Monday, May 31, 2010

Do you remember Mike Royko?

Award-winning newspaper columnist? I hadn't thought about him in years until earlier today, when cleaning out one of the file cabinets that won't be making the move, I came across an article written by him at least twenty years ago, maybe twenty-five.

I think it's really funny and I'm going to copy it nearly verbatim. Mike is interviewing a "Dr. Chernal", past chairman of the President's Commission for the Shrinking Buck and a consultant to numerous financial institutions. Hope it tickles your funny bone almost as much as it did mine!

What Wall Street needs right now is a good slapper

Q: Dr. Chernal, many experts say that panic and hysteria are among the major reasons for the stock market collapse. Do you agree?
A: Oh, yes. Panic and hysteria are very bad. Upset the stomach. Bad for the digestion. Give you heartburn and gas. I caution against them.
Q: Yes, but what can be done to prevent them?
A: Don't eat that deli food. You ever see what they eat on Wall Street? Greasy pastrami, corned beef, salty pickles. They swallow without chewing. No wonder they have heartburn. They should eat yogurt.

Q: No, I meant what measures can be taken to reduce the panic and hysteria?
A: Oh, that. Well, the first thing they should do is hire slappers.
Q: Slappers? What are slappers?
A: What's the matter, don't you ever watch old movies?
Q: Sure, but what has that got to do with it?
A: So, in the movies, what happens when a person gets hysterical?
Q: Somebody slaps them?
A: Right. It always snaps them out of it, calms them down, makes them stop screaming.

Q: So this is what you recommend for Wall Street?
A: Sure. They could hire a few hundred big bruisers just to cruise around the Stock Exchange, the trading pits and all those other places where people are too nervous. If they see somebody getting hysterical, they go over and give 'em a slap or two.
Q: Do you really think that would help?
A: Maybe. Maybe not.
Q: That's not a very definitive answer.
A: That shows you know little about economics. "Maybe, maybe not" is one of the foundations of economic thought. I know guys who got to be professors at Harvard just by saying, "maybe, maybe not."
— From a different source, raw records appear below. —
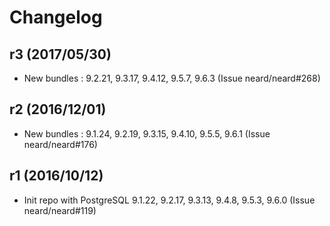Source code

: # Changelog

## r3 (2017/05/30)

* New bundles : 9.2.21, 9.3.17, 9.4.12, 9.5.7, 9.6.3 (Issue neard/neard#268)

## r2 (2016/12/01)

* New bundles : 9.1.24, 9.2.19, 9.3.15, 9.4.10, 9.5.5, 9.6.1 (Issue neard/neard#176)

## r1 (2016/10/12)

* Init repo with PostgreSQL 9.1.22, 9.2.17, 9.3.13, 9.4.8, 9.5.3, 9.6.0 (Issue neard/neard#119)
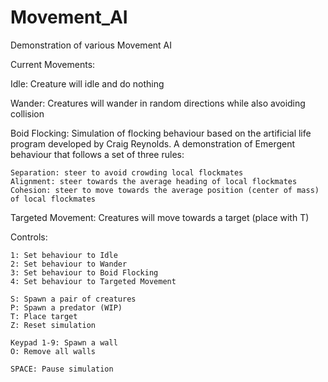 # Movement_AI

Demonstration of various Movement AI

Current Movements:

Idle: Creature will idle and do nothing

Wander: Creatures will wander in random directions while also avoiding collision

Boid Flocking: Simulation of flocking behaviour based on the artificial life program developed by Craig Reynolds. A demonstration of Emergent behaviour that follows a set of three rules:
    
    Separation: steer to avoid crowding local flockmates
    Alignment: steer towards the average heading of local flockmates
    Cohesion: steer to move towards the average position (center of mass) of local flockmates
    
Targeted Movement: Creatures will move towards a target (place with T)
    
Controls:

    1: Set behaviour to Idle    
    2: Set behaviour to Wander    
    3: Set behaviour to Boid Flocking
    4: Set behaviour to Targeted Movement
    
    S: Spawn a pair of creatures
    P: Spawn a predator (WIP)
    T: Place target
    Z: Reset simulation
    
    Keypad 1-9: Spawn a wall
    O: Remove all walls
    
    SPACE: Pause simulation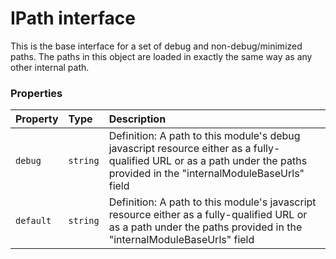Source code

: # IPath interface





This is the base interface for a set of debug and non-debug/minimized paths. The paths in this object are 
loaded in exactly the same way as any other internal path. 





### Properties

| Property	   | Type	| Description|
|:-------------|:-------|:-----------|
|`debug`      | `string` | Definition: A path to this module's debug javascript resource either as a fully-qualified URL or as a path under  the paths provided in the "internalModuleBaseUrls" field |
|`default`      | `string` | Definition: A path to this module's javascript resource either as a fully-qualified URL or as a path under the  paths provided in the "internalModuleBaseUrls" field |




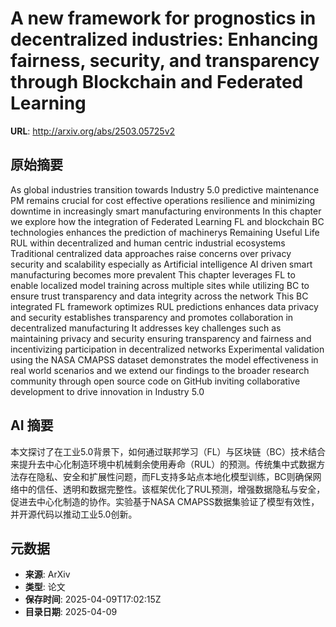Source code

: # A new framework for prognostics in decentralized industries: Enhancing fairness, security, and transparency through Blockchain and Federated Learning

**URL**: http://arxiv.org/abs/2503.05725v2

## 原始摘要

As global industries transition towards Industry 5.0 predictive maintenance
PM remains crucial for cost effective operations resilience and minimizing
downtime in increasingly smart manufacturing environments In this chapter we
explore how the integration of Federated Learning FL and blockchain BC
technologies enhances the prediction of machinerys Remaining Useful Life RUL
within decentralized and human centric industrial ecosystems Traditional
centralized data approaches raise concerns over privacy security and
scalability especially as Artificial intelligence AI driven smart manufacturing
becomes more prevalent This chapter leverages FL to enable localized model
training across multiple sites while utilizing BC to ensure trust transparency
and data integrity across the network This BC integrated FL framework optimizes
RUL predictions enhances data privacy and security establishes transparency and
promotes collaboration in decentralized manufacturing It addresses key
challenges such as maintaining privacy and security ensuring transparency and
fairness and incentivizing participation in decentralized networks Experimental
validation using the NASA CMAPSS dataset demonstrates the model effectiveness
in real world scenarios and we extend our findings to the broader research
community through open source code on GitHub inviting collaborative development
to drive innovation in Industry 5.0


## AI 摘要

本文探讨了在工业5.0背景下，如何通过联邦学习（FL）与区块链（BC）技术结合来提升去中心化制造环境中机械剩余使用寿命（RUL）的预测。传统集中式数据方法存在隐私、安全和扩展性问题，而FL支持多站点本地化模型训练，BC则确保网络中的信任、透明和数据完整性。该框架优化了RUL预测，增强数据隐私与安全，促进去中心化制造的协作。实验基于NASA CMAPSS数据集验证了模型有效性，并开源代码以推动工业5.0创新。

## 元数据

- **来源**: ArXiv
- **类型**: 论文
- **保存时间**: 2025-04-09T17:02:15Z
- **目录日期**: 2025-04-09
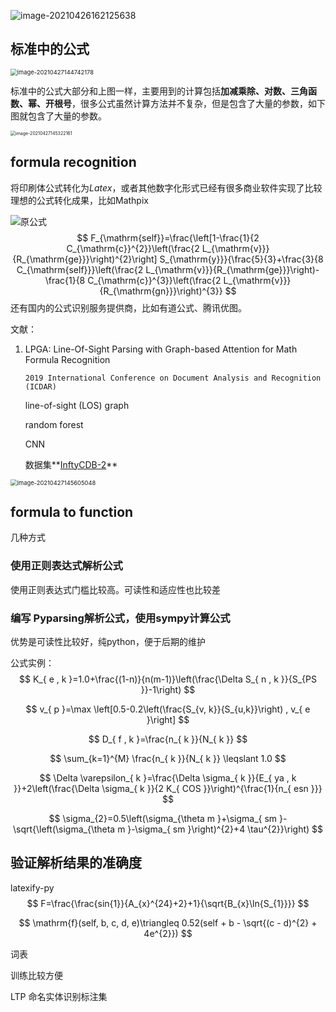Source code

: ![image-20210426162125638](https://my-picbed.oss-cn-hangzhou.aliyuncs.com/img/20210426162135.png)

## 标准中的公式

<img src="https://my-picbed.oss-cn-hangzhou.aliyuncs.com/img/20210427144743.png" alt="image-20210427144742178" style="zoom:67%;" />

标准中的公式大部分和上图一样，主要用到的计算包括**加减乘除、对数、三角函数、幂、开根号**，很多公式虽然计算方法并不复杂，但是包含了大量的参数，如下图就包含了大量的参数。

<img src="https://my-picbed.oss-cn-hangzhou.aliyuncs.com/img/20210427145325.png" alt="image-20210427145322161" style="zoom: 50%;" />

## formula recognition

将印刷体公式转化为$Latex$，或者其他数字化形式已经有很多商业软件实现了比较理想的公式转化成果，比如Mathpix

![原公式](https://my-picbed.oss-cn-hangzhou.aliyuncs.com/img/20210427143953.png)
$$
F_{\mathrm{self}}=\frac{\left[1-\frac{1}{2 C_{\mathrm{c}}^{2}}\left(\frac{2 L_{\mathrm{v}}}{R_{\mathrm{ge}}}\right)^{2}\right] S_{\mathrm{y}}}{\frac{5}{3}+\frac{3}{8 C_{\mathrm{self}}}\left(\frac{2 L_{\mathrm{v}}}{R_{\mathrm{ge}}}\right)-\frac{1}{8 C_{\mathrm{c}}^{3}}\left(\frac{2 L_{\mathrm{v}}}{R_{\mathrm{gn}}}\right)^{3}}
$$
还有国内的公式识别服务提供商，比如有道公式、腾讯优图。

文献：

1. LPGA: Line-Of-Sight Parsing with Graph-based Attention for Math Formula Recognition

   `2019 International Conference on Document Analysis and Recognition (ICDAR)`

   line-of-sight (LOS) graph

   random forest

   CNN

   数据集**[InftyCDB-2](https://www.inftyproject.org/en/database.html)**

<img src="https://my-picbed.oss-cn-hangzhou.aliyuncs.com/img/20210427145607.png" alt="image-20210427145605048" style="zoom: 67%;" />

## formula to function

几种方式

### 使用正则表达式解析公式

使用正则表达式门槛比较高。可读性和适应性也比较差

### 编写 Pyparsing解析公式，使用sympy计算公式

优势是可读性比较好，纯python，便于后期的维护

公式实例：
$$
K_{ e , k }=1.0+\frac{(1-n)}{n(m-1)}\left(\frac{\Delta S_{ n , k }}{S_{PS }}-1\right)
$$

$$
v_{ p }=\max \left[0.5-0.2\left(\frac{S_{v, k}}{S_{u,k}}\right) , v_{ e }\right]
$$

$$
D_{ f , k }=\frac{n_{ k }}{N_{ k }}
$$

$$
\sum_{k=1}^{M} \frac{n_{ k }}{N_{ k }} \leqslant 1.0
$$

$$
\Delta \varepsilon_{ k }=\frac{\Delta \sigma_{ k }}{E_{ ya , k }}+2\left(\frac{\Delta \sigma_{ k }}{2 K_{ COS }}\right)^{\frac{1}{n_{ esn }}}
$$

$$
\sigma_{2}=0.5\left(\sigma_{\theta m }+\sigma_{ sm }-\sqrt{\left(\sigma_{\theta m }-\sigma_{ sm }\right)^{2}+4 \tau^{2}}\right)
$$

## 验证解析结果的准确度

latexify-py
$$
F=\frac{\frac{sin{1}}{A_{x}^{24}+2}+1}{\sqrt{B_{x}\ln{S_{1}}}}
$$

$$
\mathrm{f}(self, b, c, d, e)\triangleq 0.52(self + b - \sqrt{(c - d)^{2} + 4e^{2}})
$$

词表

训练比较方便

LTP 命名实体识别标注集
Q: I didn't know that. Now for another question. With the market so depressed, many people are wondering where they should put their money so it is safe.
A: Good question. I recommend emptying out a couple of boxes of frozen dinners, putting your money in the empty boxes and sticking them in the freezer compartment of your refrigerator.
Q: But why?
A: Because my brother-in-law is a cop and he says that the average burglar doesn't look in the freezer. And even if he is hungry, he wouldn't eat that kind of stuff anyway. So your money is safe there.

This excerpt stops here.